▶ PROBLEM STATEMENT:
Beginning with the first line of the data below, reproduce every line unchanged, ending with the line that holds "sudo systemctl status apache2".

[GIVEN INFORMATION Boundary: Start]

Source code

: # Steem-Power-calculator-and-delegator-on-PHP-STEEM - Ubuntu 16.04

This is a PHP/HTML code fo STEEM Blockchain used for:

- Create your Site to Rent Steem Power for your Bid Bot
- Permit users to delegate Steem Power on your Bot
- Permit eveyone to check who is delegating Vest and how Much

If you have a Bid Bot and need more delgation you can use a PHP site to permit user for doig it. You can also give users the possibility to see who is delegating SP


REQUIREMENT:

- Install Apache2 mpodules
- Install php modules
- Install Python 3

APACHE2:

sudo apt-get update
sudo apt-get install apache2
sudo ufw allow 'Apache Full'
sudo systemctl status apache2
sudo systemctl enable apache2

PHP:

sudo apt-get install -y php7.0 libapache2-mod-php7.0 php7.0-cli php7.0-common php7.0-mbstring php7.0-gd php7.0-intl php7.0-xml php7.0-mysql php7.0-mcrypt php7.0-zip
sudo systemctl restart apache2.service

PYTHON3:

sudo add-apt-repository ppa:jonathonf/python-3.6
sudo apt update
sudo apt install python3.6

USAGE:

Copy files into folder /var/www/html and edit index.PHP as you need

[GIVEN INFORMATION Boundary: End]

▶ OUTPUT OF THE TASK:
Source code

: # Steem-Power-calculator-and-delegator-on-PHP-STEEM - Ubuntu 16.04

This is a PHP/HTML code fo STEEM Blockchain used for:

- Create your Site to Rent Steem Power for your Bid Bot
- Permit users to delegate Steem Power on your Bot
- Permit eveyone to check who is delegating Vest and how Much

If you have a Bid Bot and need more delgation you can use a PHP site to permit user for doig it. You can also give users the possibility to see who is delegating SP


REQUIREMENT:

- Install Apache2 mpodules
- Install php modules
- Install Python 3

APACHE2:

sudo apt-get update
sudo apt-get install apache2
sudo ufw allow 'Apache Full'
sudo systemctl status apache2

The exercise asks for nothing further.